Remember those halcyon days before two nurses in Dallas contracted Ebola from Liberian Thomas Eric Duncan? People were alarmed but not panicked, experts assumed that certainly the average tertiary care hospital in the U.S. could handle Ebola patients, and people thought it was ridiculous to think about things like cleaning elevators after an Ebola patient had ridden in one. Schools weren't closed, planes weren't taken out of service. None of that.
In retrospect, it's clear that Dallas' Texas Health Presbyterian, the 898-bed tertiary care hospital where Duncan presented, was not equipped to handle Ebola, neither Duncan's case nor those of the two nurses who cared for him.
In retrospect, none of this should be surprising. The other two sites that treated American Ebola evacuees, Emory University Hospital and Nebraska Medical Center, were well-prepared for the patients they were expecting. They are two of the nation's four specially-equipped biocontainment units.
By contrast, Thomas Duncan just showed up to the Dallas hospital. Unexpectedly. Twice. There are reports that protocols to keep the infection from spreading kept changing, that lab specimens were sent in the pneumatic tube system, that the biohazard waste piled up to the ceiling for lack of a plan to dispose of it. And of course, there's the ultimate failure: Thomas Eric Duncan died despite heroic efforts.
When things go wrong in a hospital, it is never the fault of a single individual. Initially, the CDC blamed the first nurse for her own infection, for "a protocol breach." This is ridiculous. In medicine, as in airline safety, there are so many safety nets that in order for something to go wrong, each of the safety nets must have a hole in it, and each of these holes must line up in order for something to fall through. We call it "the Swiss cheese model" of system failure.

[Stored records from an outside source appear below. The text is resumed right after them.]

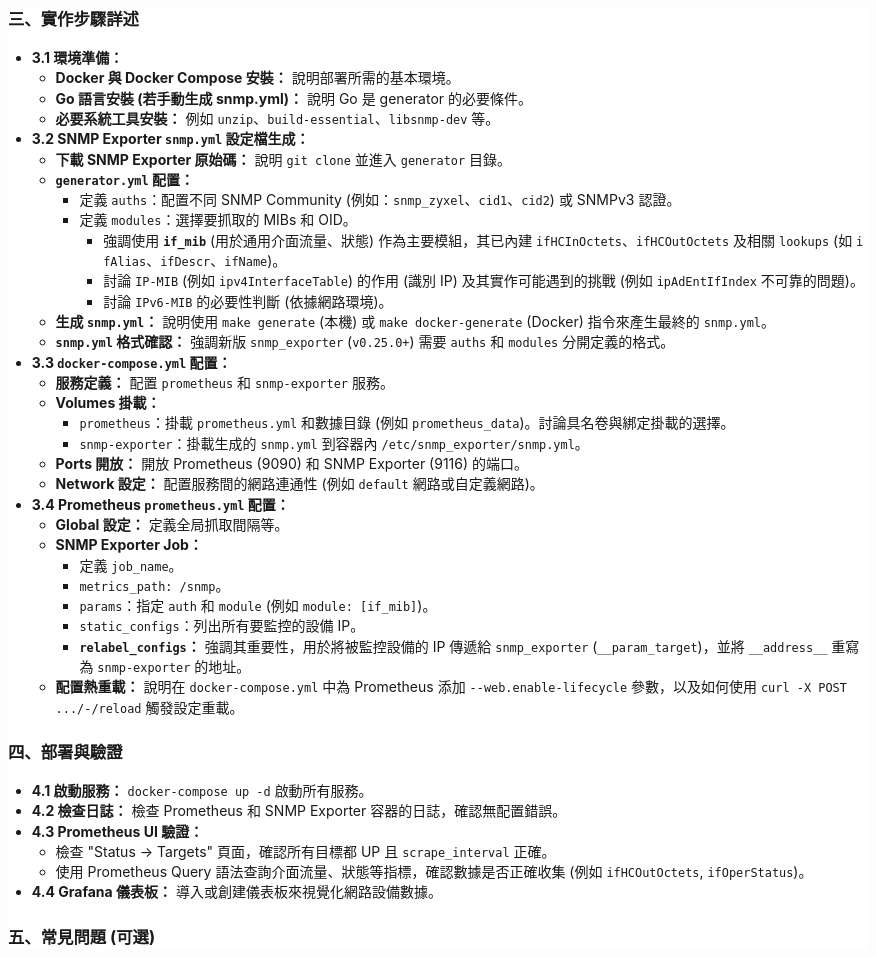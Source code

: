 





### **三、實作步驟詳述**

*   **3.1 環境準備：**
    *   **Docker 與 Docker Compose 安裝：** 說明部署所需的基本環境。
    *   **Go 語言安裝 (若手動生成 snmp.yml)：** 說明 Go 是 generator 的必要條件。
    *   **必要系統工具安裝：** 例如 `unzip`、`build-essential`、`libsnmp-dev` 等。
*   **3.2 SNMP Exporter `snmp.yml` 設定檔生成：**
    *   **下載 SNMP Exporter 原始碼：** 說明 `git clone` 並進入 `generator` 目錄。
    *   **`generator.yml` 配置：**
        *   定義 `auths`：配置不同 SNMP Community (例如：`snmp_zyxel`、`cid1`、`cid2`) 或 SNMPv3 認證。
        *   定義 `modules`：選擇要抓取的 MIBs 和 OID。
            *   強調使用 **`if_mib`** (用於通用介面流量、狀態) 作為主要模組，其已內建 `ifHCInOctets`、`ifHCOutOctets` 及相關 `lookups` (如 `ifAlias`、`ifDescr`、`ifName`)。
            *   討論 `IP-MIB` (例如 `ipv4InterfaceTable`) 的作用 (識別 IP) 及其實作可能遇到的挑戰 (例如 `ipAdEntIfIndex` 不可靠的問題)。
            *   討論 `IPv6-MIB` 的必要性判斷 (依據網路環境)。
    *   **生成 `snmp.yml`：** 說明使用 `make generate` (本機) 或 `make docker-generate` (Docker) 指令來產生最終的 `snmp.yml`。
    *   **`snmp.yml` 格式確認：** 強調新版 `snmp_exporter` (`v0.25.0+`) 需要 `auths` 和 `modules` 分開定義的格式。
*   **3.3 `docker-compose.yml` 配置：**
    *   **服務定義：** 配置 `prometheus` 和 `snmp-exporter` 服務。
    *   **Volumes 掛載：**
        *   `prometheus`：掛載 `prometheus.yml` 和數據目錄 (例如 `prometheus_data`)。討論具名卷與綁定掛載的選擇。
        *   `snmp-exporter`：掛載生成的 `snmp.yml` 到容器內 `/etc/snmp_exporter/snmp.yml`。
    *   **Ports 開放：** 開放 Prometheus (9090) 和 SNMP Exporter (9116) 的端口。
    *   **Network 設定：** 配置服務間的網路連通性 (例如 `default` 網路或自定義網路)。
*   **3.4 Prometheus `prometheus.yml` 配置：**
    *   **Global 設定：** 定義全局抓取間隔等。
    *   **SNMP Exporter Job：**
        *   定義 `job_name`。
        *   `metrics_path: /snmp`。
        *   `params`：指定 `auth` 和 `module` (例如 `module: [if_mib]`)。
        *   `static_configs`：列出所有要監控的設備 IP。
        *   **`relabel_configs`：** 強調其重要性，用於將被監控設備的 IP 傳遞給 `snmp_exporter` (`__param_target`)，並將 `__address__` 重寫為 `snmp-exporter` 的地址。
    *   **配置熱重載：** 說明在 `docker-compose.yml` 中為 Prometheus 添加 `--web.enable-lifecycle` 參數，以及如何使用 `curl -X POST .../-/reload` 觸發設定重載。

### **四、部署與驗證**

*   **4.1 啟動服務：** `docker-compose up -d` 啟動所有服務。
*   **4.2 檢查日誌：** 檢查 Prometheus 和 SNMP Exporter 容器的日誌，確認無配置錯誤。
*   **4.3 Prometheus UI 驗證：**
    *   檢查 "Status -> Targets" 頁面，確認所有目標都 UP 且 `scrape_interval` 正確。
    *   使用 Prometheus Query 語法查詢介面流量、狀態等指標，確認數據是否正確收集 (例如 `ifHCOutOctets`, `ifOperStatus`)。
*   **4.4 Grafana 儀表板：** 導入或創建儀表板來視覺化網路設備數據。

### **五、常見問題 (可選)**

If a protocol to protect health care workers from a contagious disease with a high fatality rate is so easy to breach, then the protocol is flawed. Period. If the protocols in Dallas kept changing, that's also not surprising. Ebola is something completely new to us. We don't know what we are doing yet. Why should we? It's OK to admit that. In fact, we must admit that. Compared to Nigeria and Senegal and some places in West Africa, our Ebola transmission rate to health care workers is terrible.
We need to get this right. But in order to get this right, we need to ask the right questions. For now, it's clear that all U.S. Ebola patients need to be treated at one of the four biocontainment facilities as soon as they are diagnosed, but according to ABC news, together there are only 11 of these beds in the whole United States.
So we need a contingency plan in the event that the breaches in Dallas lead to more than nine cases at once, and in the event that more than 11 evacuees land back home. No staff at Emory or Nebraska got Ebola. Why not? What did staff at Emory and Nebraska do differently? How much did their staff rehearse donning and doffing protective gear prior to the patients' arrival, for example? Can their exact protocols and equipment be replicated elsewhere? How are the successful models in Africa working and how can we learn from them?
Do we have the capacity to increase the numbers of beds at our four biocontainment facilities? Or do these facilities have access to equipment and training that are simply not readily available to most other tertiary care hospitals? As our politicians weigh a travel ban, can we look at previous travel bans and if they have worked or caused harm?
One thing is certain. Finger pointing and outrage will get us know nowhere. We need to start by humbly admitting what we do not know, and then asking what is known to work. Then, maybe 21 days after the nation's last domestic case of Ebola, we can start to go back to alarm instead of panic.